Walk around downtown Boston, and you can't help but notice the little stands selling T-shirts throughout the city. At each stall, the selection is the same. There's your classic "Boston" shirt, red lettering on navy. You've got the green shirt with the three-leaf clover (makes you 75% luckier?). And then you see it: The red shirt with white lettering. But those letter's don't spell "Boston" (or bah-stahn, as the locals would call it), they spell "Harvard" (hah-vahd).

Suspiciously missing from apparel stands everywhere

But anyone who goes to school in or around the Boston area knows that Harvard isn't the only school here - in fact, Harvard's student population (graduate and undergraduate) totals around 27 thousand, according to Wikipedia. Compare that to Bentley, BC, BU, Brandeis, Emerson, MIT, Newbury, Northeastern, Quincy,  Simmons, Suffolk, Tufts, and dozens of others, and you're not exactly talking about the majority of the student population of the Boston area.

Then again, people can't be expected to want a Tufts shirt until they understand the university. What makes it tick? What are its traditions? What's the spirit behind the brown and blue? Good news, folks. The answers are here.

First, a sampling.

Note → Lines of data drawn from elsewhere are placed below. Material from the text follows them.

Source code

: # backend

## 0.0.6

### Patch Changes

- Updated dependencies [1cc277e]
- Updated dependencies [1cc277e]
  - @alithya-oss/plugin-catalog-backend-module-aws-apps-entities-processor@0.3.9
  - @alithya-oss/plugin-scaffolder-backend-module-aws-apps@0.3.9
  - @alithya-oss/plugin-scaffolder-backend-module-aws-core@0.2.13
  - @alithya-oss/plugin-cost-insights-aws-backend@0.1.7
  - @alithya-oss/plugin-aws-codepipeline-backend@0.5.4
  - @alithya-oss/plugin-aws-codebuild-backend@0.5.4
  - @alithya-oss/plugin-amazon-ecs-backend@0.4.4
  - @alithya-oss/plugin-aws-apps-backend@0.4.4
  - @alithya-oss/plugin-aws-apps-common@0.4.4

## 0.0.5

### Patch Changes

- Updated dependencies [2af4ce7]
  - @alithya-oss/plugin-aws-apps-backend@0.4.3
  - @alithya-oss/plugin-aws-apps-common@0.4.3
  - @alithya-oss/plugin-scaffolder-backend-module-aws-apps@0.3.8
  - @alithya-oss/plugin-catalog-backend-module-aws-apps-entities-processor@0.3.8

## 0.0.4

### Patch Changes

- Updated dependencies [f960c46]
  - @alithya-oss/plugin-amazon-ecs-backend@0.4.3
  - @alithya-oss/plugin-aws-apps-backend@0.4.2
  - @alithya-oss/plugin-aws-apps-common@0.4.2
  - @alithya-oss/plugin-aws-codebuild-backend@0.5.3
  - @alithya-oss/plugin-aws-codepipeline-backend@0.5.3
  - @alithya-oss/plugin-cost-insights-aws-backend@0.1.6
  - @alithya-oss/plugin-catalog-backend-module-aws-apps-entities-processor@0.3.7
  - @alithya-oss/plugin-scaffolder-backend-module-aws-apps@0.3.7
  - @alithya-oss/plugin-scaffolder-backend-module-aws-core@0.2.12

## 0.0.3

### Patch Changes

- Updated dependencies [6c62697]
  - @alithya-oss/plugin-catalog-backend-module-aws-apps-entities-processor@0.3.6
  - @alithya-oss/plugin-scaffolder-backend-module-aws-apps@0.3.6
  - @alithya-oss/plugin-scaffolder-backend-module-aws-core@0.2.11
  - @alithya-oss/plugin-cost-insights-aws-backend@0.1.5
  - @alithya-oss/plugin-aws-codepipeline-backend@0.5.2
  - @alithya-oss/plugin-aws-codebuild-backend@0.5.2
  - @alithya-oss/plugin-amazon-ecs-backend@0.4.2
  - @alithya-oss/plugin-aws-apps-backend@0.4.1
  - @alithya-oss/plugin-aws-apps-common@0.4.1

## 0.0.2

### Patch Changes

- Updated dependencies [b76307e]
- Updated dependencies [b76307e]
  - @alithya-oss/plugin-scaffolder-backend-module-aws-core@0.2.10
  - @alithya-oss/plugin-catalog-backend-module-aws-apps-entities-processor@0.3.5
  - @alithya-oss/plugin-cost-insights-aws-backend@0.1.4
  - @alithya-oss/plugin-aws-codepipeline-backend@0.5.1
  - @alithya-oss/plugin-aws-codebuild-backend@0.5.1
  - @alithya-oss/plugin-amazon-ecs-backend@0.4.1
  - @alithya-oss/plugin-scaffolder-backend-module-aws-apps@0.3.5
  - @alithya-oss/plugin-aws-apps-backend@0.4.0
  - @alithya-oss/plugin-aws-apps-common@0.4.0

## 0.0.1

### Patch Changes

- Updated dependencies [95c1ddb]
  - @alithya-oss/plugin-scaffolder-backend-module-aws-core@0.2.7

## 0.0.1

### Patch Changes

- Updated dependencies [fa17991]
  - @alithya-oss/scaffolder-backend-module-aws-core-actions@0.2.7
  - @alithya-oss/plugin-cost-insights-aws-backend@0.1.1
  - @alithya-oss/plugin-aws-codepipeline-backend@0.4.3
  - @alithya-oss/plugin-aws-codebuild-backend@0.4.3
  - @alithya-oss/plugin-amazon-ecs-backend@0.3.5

We have the kind of students here who, during September, when all the student clubs are busy recruiting members, post this on manholes throughout campus:

Or the type of kids who, between classes and other commitments, take time to stand outside the library entrance shouting compliments at every student who walks by. "I love your shoes!" one shouts, turning to face the confused freshman brushing past him. "I like your compliments!" I shout, albeit online, from behind a keyboard.

Perhaps the most comprehensive collection of Jumbo pride now exists in the newly created "Ivory Book," a recent reincarnation of an ancient Tufts tradition, the "Ivy Book." But at Tufts, we're not about the Ivy. We're not Harvard. We don't come with a record-setting $32 billion dollar endowment (though we're not exactly the school of hard knocks, Senator Brown), and we don't have T-shirts on sale in the Boston Commons.

What we have is a sense of humor. What we have is a sense of goodness. What we have is  Jumbo pride, and some new Ivory spirit.